PyTorch is currently one of the most popular deep learning frameworks. It is an open-source library built upon the Torch Library (it's no longer in active development), and it was developed by Meta AI (previously Facebook AI). It is now part of the Linux Foundation.
tensor basics
Machine Learning (ML) is all about numbers. Tensor is a specialised container for those numbers. You might know tensors from maths or physics, but in machine learning, a tensor is simply PyTorch's data type for storing numbers. Think of it like a more powerful version of a list or array. Tensors hold your training data and the your model learns.
What makes tensors special is that they come packed with useful functions. When you create a new tensor, you need to fill it with starting values. PyTorch offers many initialisation functions: torch.rand(), torch.randn(), torch.ones(), the list goes on.
But what's the difference between them? If they give you random numbers, which random numbers? And why there are so many ways to initialise it?
The best way to understand is to see it. If we create thousands of random values using each function and plot them as a histogram, we can see exactly what to expect:
import torch
rand_sample = torch.rand(10000)
randn_sample = torch.randn(10000)
zeros_sample = torch.zeros(10)
ones_sample = torch.ones(10)
arange_sample = torch.arange(0, 10)
linspace_sample = torch.linspace(0, 10, steps=5)
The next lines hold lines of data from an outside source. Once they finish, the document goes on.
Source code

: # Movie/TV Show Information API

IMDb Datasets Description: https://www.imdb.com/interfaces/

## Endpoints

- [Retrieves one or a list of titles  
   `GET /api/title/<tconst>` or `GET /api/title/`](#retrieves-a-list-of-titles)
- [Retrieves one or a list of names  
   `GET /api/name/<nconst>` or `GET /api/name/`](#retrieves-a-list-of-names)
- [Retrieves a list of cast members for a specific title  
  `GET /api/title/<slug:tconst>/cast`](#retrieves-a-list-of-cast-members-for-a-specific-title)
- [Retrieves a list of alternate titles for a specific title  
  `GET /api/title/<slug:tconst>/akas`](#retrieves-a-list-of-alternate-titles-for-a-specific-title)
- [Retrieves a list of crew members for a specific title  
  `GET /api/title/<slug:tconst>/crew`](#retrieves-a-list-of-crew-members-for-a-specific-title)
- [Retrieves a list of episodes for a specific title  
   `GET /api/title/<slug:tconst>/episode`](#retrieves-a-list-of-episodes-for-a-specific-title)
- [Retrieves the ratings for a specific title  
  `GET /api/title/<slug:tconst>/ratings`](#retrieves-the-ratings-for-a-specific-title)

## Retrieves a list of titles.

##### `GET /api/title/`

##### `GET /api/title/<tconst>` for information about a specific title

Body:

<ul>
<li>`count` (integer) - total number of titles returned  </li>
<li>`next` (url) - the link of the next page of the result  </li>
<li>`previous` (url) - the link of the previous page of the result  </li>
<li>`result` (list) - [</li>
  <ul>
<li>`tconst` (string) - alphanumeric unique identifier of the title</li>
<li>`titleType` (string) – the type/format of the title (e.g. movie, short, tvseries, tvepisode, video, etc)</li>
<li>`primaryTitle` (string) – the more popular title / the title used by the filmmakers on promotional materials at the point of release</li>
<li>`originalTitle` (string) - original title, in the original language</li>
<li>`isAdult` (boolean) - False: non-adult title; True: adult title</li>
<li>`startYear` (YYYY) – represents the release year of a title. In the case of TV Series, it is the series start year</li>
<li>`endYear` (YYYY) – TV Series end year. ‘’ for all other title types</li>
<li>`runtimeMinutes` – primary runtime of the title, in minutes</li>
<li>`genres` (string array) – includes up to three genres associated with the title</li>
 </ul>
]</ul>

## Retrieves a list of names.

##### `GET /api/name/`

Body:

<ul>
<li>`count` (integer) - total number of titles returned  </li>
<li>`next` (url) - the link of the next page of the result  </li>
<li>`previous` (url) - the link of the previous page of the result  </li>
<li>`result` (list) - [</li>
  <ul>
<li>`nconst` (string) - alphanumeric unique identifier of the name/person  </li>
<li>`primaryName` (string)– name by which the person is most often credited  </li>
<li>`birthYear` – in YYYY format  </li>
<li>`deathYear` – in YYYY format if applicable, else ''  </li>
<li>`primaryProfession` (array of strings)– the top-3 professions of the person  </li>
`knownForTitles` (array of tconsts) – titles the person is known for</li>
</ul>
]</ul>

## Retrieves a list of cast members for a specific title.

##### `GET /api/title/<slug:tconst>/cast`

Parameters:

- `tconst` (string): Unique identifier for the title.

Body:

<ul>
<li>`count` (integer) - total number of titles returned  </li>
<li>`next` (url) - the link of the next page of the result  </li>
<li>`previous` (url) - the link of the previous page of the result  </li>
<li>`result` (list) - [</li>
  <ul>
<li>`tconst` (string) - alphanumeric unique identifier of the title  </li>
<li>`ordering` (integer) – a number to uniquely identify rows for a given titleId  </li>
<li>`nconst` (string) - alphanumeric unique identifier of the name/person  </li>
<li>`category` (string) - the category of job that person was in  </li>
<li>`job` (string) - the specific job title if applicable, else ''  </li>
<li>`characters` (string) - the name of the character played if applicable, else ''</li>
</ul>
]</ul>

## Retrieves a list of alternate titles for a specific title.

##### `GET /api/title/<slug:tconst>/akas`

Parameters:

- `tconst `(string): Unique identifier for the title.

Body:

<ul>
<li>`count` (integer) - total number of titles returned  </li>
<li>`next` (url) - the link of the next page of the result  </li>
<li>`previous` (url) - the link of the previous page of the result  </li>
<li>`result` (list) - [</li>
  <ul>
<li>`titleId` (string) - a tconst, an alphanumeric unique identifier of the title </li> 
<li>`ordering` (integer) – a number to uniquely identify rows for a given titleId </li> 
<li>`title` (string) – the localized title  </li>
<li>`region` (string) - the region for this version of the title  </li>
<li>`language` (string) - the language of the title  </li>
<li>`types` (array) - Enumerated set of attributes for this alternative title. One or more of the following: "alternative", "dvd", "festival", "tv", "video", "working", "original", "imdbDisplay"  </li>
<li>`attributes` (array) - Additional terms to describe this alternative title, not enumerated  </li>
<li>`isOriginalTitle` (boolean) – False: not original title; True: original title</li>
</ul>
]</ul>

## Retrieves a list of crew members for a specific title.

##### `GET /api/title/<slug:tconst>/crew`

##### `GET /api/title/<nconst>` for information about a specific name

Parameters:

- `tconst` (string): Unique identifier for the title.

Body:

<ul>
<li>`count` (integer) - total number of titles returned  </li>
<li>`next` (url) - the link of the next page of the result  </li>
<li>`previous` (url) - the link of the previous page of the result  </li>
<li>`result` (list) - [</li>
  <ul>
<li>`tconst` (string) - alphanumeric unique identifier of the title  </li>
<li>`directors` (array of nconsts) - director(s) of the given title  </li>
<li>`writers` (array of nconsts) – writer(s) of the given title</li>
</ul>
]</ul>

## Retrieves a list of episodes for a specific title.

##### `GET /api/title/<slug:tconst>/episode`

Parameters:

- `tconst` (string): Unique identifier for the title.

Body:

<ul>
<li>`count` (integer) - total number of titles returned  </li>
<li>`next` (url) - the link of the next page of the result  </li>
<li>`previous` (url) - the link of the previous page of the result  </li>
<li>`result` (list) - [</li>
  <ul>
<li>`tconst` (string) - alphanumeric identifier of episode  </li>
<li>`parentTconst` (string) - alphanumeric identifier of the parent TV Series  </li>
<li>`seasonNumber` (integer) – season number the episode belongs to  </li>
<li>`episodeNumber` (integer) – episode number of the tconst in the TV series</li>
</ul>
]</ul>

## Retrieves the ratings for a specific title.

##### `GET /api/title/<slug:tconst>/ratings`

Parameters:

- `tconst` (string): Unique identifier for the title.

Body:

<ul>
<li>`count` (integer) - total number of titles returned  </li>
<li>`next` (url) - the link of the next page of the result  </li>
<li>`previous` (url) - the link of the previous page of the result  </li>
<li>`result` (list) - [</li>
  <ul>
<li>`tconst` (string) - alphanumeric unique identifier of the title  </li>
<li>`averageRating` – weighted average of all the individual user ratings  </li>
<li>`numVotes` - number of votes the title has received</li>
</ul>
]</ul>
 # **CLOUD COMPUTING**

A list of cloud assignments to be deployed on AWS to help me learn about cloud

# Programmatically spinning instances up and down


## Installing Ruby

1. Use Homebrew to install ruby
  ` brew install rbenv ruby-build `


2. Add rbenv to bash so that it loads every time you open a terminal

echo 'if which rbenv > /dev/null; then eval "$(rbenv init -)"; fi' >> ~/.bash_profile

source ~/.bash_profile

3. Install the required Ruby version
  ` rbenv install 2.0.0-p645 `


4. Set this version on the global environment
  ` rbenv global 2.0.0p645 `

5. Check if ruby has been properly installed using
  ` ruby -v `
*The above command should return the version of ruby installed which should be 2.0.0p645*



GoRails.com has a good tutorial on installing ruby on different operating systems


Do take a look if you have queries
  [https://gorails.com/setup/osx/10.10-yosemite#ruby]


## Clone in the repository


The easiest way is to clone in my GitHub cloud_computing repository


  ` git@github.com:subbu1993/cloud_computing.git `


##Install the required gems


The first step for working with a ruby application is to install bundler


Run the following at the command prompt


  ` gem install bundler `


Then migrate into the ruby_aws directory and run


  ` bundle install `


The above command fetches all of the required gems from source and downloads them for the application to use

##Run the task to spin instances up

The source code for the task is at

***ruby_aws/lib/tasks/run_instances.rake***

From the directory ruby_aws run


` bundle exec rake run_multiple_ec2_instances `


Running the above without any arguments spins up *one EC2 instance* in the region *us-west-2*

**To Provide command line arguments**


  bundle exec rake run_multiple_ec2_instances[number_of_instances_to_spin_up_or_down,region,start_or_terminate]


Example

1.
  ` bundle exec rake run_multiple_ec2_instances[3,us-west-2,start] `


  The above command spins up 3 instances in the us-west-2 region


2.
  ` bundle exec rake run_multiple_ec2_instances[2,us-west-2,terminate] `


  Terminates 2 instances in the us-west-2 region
full_sample = torch.full((10,), 42)
empty_sample = torch.empty(10)
eye_sample = torch.eye(5)
Seeing it as a histogram paints a very clear picture. torch.rand() initialises tensor with random values between 0 and 1. torch.randn() with values that are mostly clustering around 0 and torch.eye() gives an identity matrix, and torch.empty() is... wait. Not empty? In theory is not empty. It allocates memory but does not initialise it, so the tensor contains whatever values happened to already be in that memory. If you see zeros, that’s just coincidence. torch.zeros() explicitly fills the tensor with zeros, whereas torch.empty() makes no guarantees at all - you should always write to it before reading from it.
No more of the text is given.